Problem description
All lines from the one with "- [vega/altair](https://github.com/vega/altair) - Declarative" through the end of the records below are to be given again exactly, and nothing else.

Entries shown
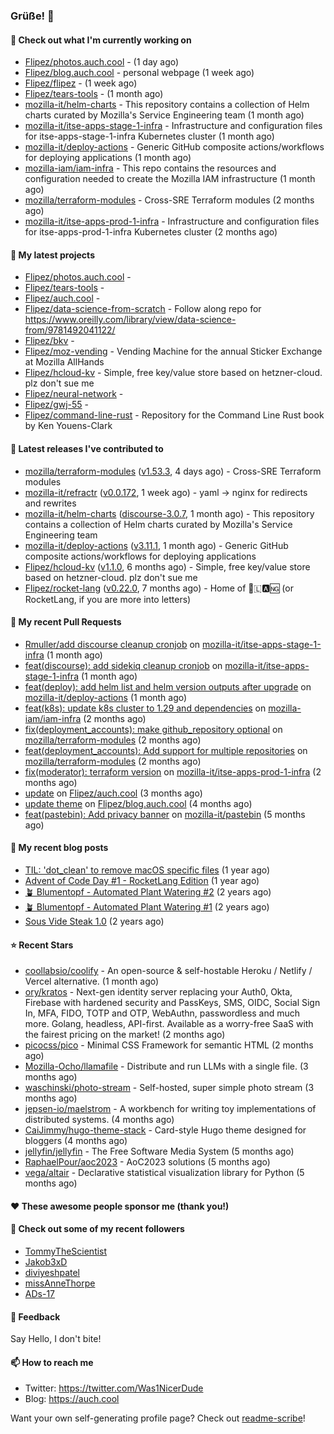 ### Grüße! 👋

#### 👷 Check out what I'm currently working on

- [Flipez/photos.auch.cool](https://github.com/Flipez/photos.auch.cool) -  (1 day ago)
- [Flipez/blog.auch.cool](https://github.com/Flipez/blog.auch.cool) - personal webpage (1 week ago)
- [Flipez/flipez](https://github.com/Flipez/flipez) -  (1 week ago)
- [Flipez/tears-tools](https://github.com/Flipez/tears-tools) -  (1 month ago)
- [mozilla-it/helm-charts](https://github.com/mozilla-it/helm-charts) - This repository contains a collection of Helm charts curated by Mozilla&#39;s Service Engineering team (1 month ago)
- [mozilla-it/itse-apps-stage-1-infra](https://github.com/mozilla-it/itse-apps-stage-1-infra) - Infrastructure and configuration files for itse-apps-stage-1-infra Kubernetes cluster (1 month ago)
- [mozilla-it/deploy-actions](https://github.com/mozilla-it/deploy-actions) - Generic GitHub composite actions/workflows for deploying applications (1 month ago)
- [mozilla-iam/iam-infra](https://github.com/mozilla-iam/iam-infra) - This repo contains the resources and configuration needed to create the Mozilla IAM infrastructure (1 month ago)
- [mozilla/terraform-modules](https://github.com/mozilla/terraform-modules) - Cross-SRE Terraform modules (2 months ago)
- [mozilla-it/itse-apps-prod-1-infra](https://github.com/mozilla-it/itse-apps-prod-1-infra) - Infrastructure and configuration files for itse-apps-prod-1-infra Kubernetes cluster  (2 months ago)

#### 🌱 My latest projects

- [Flipez/photos.auch.cool](https://github.com/Flipez/photos.auch.cool) - 
- [Flipez/tears-tools](https://github.com/Flipez/tears-tools) - 
- [Flipez/auch.cool](https://github.com/Flipez/auch.cool) - 
- [Flipez/data-science-from-scratch](https://github.com/Flipez/data-science-from-scratch) - Follow along repo for https://www.oreilly.com/library/view/data-science-from/9781492041122/
- [Flipez/bkv](https://github.com/Flipez/bkv) - 
- [Flipez/moz-vending](https://github.com/Flipez/moz-vending) - Vending Machine for the annual Sticker Exchange at Mozilla AllHands
- [Flipez/hcloud-kv](https://github.com/Flipez/hcloud-kv) - Simple, free key/value store based on hetzner-cloud. plz don&#39;t sue me
- [Flipez/neural-network](https://github.com/Flipez/neural-network) - 
- [Flipez/gwj-55](https://github.com/Flipez/gwj-55) - 
- [Flipez/command-line-rust](https://github.com/Flipez/command-line-rust) - Repository for the Command Line Rust book by Ken Youens-Clark


#### 🔭 Latest releases I've contributed to

- [mozilla/terraform-modules](https://github.com/mozilla/terraform-modules) ([v1.53.3](https://github.com/mozilla/terraform-modules/releases/tag/v1.53.3), 4 days ago) - Cross-SRE Terraform modules
- [mozilla-it/refractr](https://github.com/mozilla-it/refractr) ([v0.0.172](https://github.com/mozilla-it/refractr/releases/tag/v0.0.172), 1 week ago) - yaml -&gt; nginx for redirects and rewrites
- [mozilla-it/helm-charts](https://github.com/mozilla-it/helm-charts) ([discourse-3.0.7](https://github.com/mozilla-it/helm-charts/releases/tag/discourse-3.0.7), 1 month ago) - This repository contains a collection of Helm charts curated by Mozilla&#39;s Service Engineering team
- [mozilla-it/deploy-actions](https://github.com/mozilla-it/deploy-actions) ([v3.11.1](https://github.com/mozilla-it/deploy-actions/releases/tag/v3.11.1), 1 month ago) - Generic GitHub composite actions/workflows for deploying applications
- [Flipez/hcloud-kv](https://github.com/Flipez/hcloud-kv) ([v1.1.0](https://github.com/Flipez/hcloud-kv/releases/tag/v1.1.0), 6 months ago) - Simple, free key/value store based on hetzner-cloud. plz don&#39;t sue me
- [Flipez/rocket-lang](https://github.com/Flipez/rocket-lang) ([v0.22.0](https://github.com/Flipez/rocket-lang/releases/tag/v0.22.0), 7 months ago) - Home of 🚀🇱🅰🆖 (or RocketLang, if you are more into letters)

#### 🔨 My recent Pull Requests

- [Rmuller/add discourse cleanup cronjob](https://github.com/mozilla-it/itse-apps-stage-1-infra/pull/134) on [mozilla-it/itse-apps-stage-1-infra](https://github.com/mozilla-it/itse-apps-stage-1-infra) (1 month ago)
- [feat(discourse): add sidekiq cleanup cronjob](https://github.com/mozilla-it/itse-apps-stage-1-infra/pull/133) on [mozilla-it/itse-apps-stage-1-infra](https://github.com/mozilla-it/itse-apps-stage-1-infra) (1 month ago)
- [feat(deploy): add helm list and helm version outputs after upgrade](https://github.com/mozilla-it/deploy-actions/pull/29) on [mozilla-it/deploy-actions](https://github.com/mozilla-it/deploy-actions) (1 month ago)
- [feat(k8s): update k8s cluster to 1.29 and dependencies](https://github.com/mozilla-iam/iam-infra/pull/321) on [mozilla-iam/iam-infra](https://github.com/mozilla-iam/iam-infra) (2 months ago)
- [fix(deployment_accounts): make github_repository optional](https://github.com/mozilla/terraform-modules/pull/152) on [mozilla/terraform-modules](https://github.com/mozilla/terraform-modules) (2 months ago)
- [feat(deployment_accounts): Add support for multiple repositories](https://github.com/mozilla/terraform-modules/pull/150) on [mozilla/terraform-modules](https://github.com/mozilla/terraform-modules) (2 months ago)
- [fix(moderator): terraform version](https://github.com/mozilla-it/itse-apps-prod-1-infra/pull/127) on [mozilla-it/itse-apps-prod-1-infra](https://github.com/mozilla-it/itse-apps-prod-1-infra) (2 months ago)
- [update](https://github.com/Flipez/auch.cool/pull/1) on [Flipez/auch.cool](https://github.com/Flipez/auch.cool) (3 months ago)
- [update theme](https://github.com/Flipez/blog.auch.cool/pull/58) on [Flipez/blog.auch.cool](https://github.com/Flipez/blog.auch.cool) (4 months ago)
- [feat(pastebin): Add privacy banner](https://github.com/mozilla-it/pastebin/pull/17) on [mozilla-it/pastebin](https://github.com/mozilla-it/pastebin) (5 months ago)

#### 📜 My recent blog posts

- [TIL: &#39;dot_clean&#39; to remove macOS specific files](https://auch.cool/posts/2023/til-dot-clean/) (1 year ago)
- [Advent of Code Day #1 - RocketLang Edition](https://auch.cool/posts/2022/aoc-day-1/) (1 year ago)
- [🪴 Blumentopf - Automated Plant Watering #2](https://auch.cool/posts/2022/blumentopf-2/) (2 years ago)
- [🪴 Blumentopf - Automated Plant Watering #1](https://auch.cool/posts/2022/blumentopf-1/) (2 years ago)
- [Sous Vide Steak 1.0](https://auch.cool/posts/2021/sous-vide/sous-vide-steak-1.0/) (2 years ago)

#### ⭐ Recent Stars

- [coollabsio/coolify](https://github.com/coollabsio/coolify) - An open-source &amp; self-hostable Heroku / Netlify / Vercel alternative. (1 month ago)
- [ory/kratos](https://github.com/ory/kratos) - Next-gen identity server replacing your Auth0, Okta, Firebase with hardened security and PassKeys, SMS, OIDC, Social Sign In, MFA, FIDO, TOTP and OTP, WebAuthn, passwordless and much more. Golang, headless, API-first. Available as a worry-free SaaS with the fairest pricing on the market! (2 months ago)
- [picocss/pico](https://github.com/picocss/pico) - Minimal CSS Framework for semantic HTML (2 months ago)
- [Mozilla-Ocho/llamafile](https://github.com/Mozilla-Ocho/llamafile) - Distribute and run LLMs with a single file. (3 months ago)
- [waschinski/photo-stream](https://github.com/waschinski/photo-stream) - Self-hosted, super simple photo stream (3 months ago)
- [jepsen-io/maelstrom](https://github.com/jepsen-io/maelstrom) - A workbench for writing toy implementations of distributed systems. (4 months ago)
- [CaiJimmy/hugo-theme-stack](https://github.com/CaiJimmy/hugo-theme-stack) - Card-style Hugo theme designed for bloggers (4 months ago)
- [jellyfin/jellyfin](https://github.com/jellyfin/jellyfin) - The Free Software Media System (5 months ago)
- [RaphaelPour/aoc2023](https://github.com/RaphaelPour/aoc2023) - AoC2023 solutions (5 months ago)
- [vega/altair](https://github.com/vega/altair) - Declarative statistical visualization library for Python (5 months ago)

#### ❤️ These awesome people sponsor me (thank you!)


#### 👯 Check out some of my recent followers

- [TommyTheScientist](https://github.com/TommyTheScientist)
- [Jakob3xD](https://github.com/Jakob3xD)
- [diviyeshpatel](https://github.com/diviyeshpatel)
- [missAnneThorpe](https://github.com/missAnneThorpe)
- [ADs-17](https://github.com/ADs-17)

#### 💬 Feedback

Say Hello, I don't bite!

#### 📫 How to reach me

- Twitter: https://twitter.com/Was1NicerDude
- Blog: https://auch.cool

Want your own self-generating profile page? Check out [readme-scribe](https://github.com/muesli/readme-scribe)!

Task result
- [vega/altair](https://github.com/vega/altair) - Declarative statistical visualization library for Python (5 months ago)

#### ❤️ These awesome people sponsor me (thank you!)


#### 👯 Check out some of my recent followers

- [TommyTheScientist](https://github.com/TommyTheScientist)
- [Jakob3xD](https://github.com/Jakob3xD)
- [diviyeshpatel](https://github.com/diviyeshpatel)
- [missAnneThorpe](https://github.com/missAnneThorpe)
- [ADs-17](https://github.com/ADs-17)

#### 💬 Feedback

Say Hello, I don't bite!

#### 📫 How to reach me

- Twitter: https://twitter.com/Was1NicerDude
- Blog: https://auch.cool

Want your own self-generating profile page? Check out [readme-scribe](https://github.com/muesli/readme-scribe)!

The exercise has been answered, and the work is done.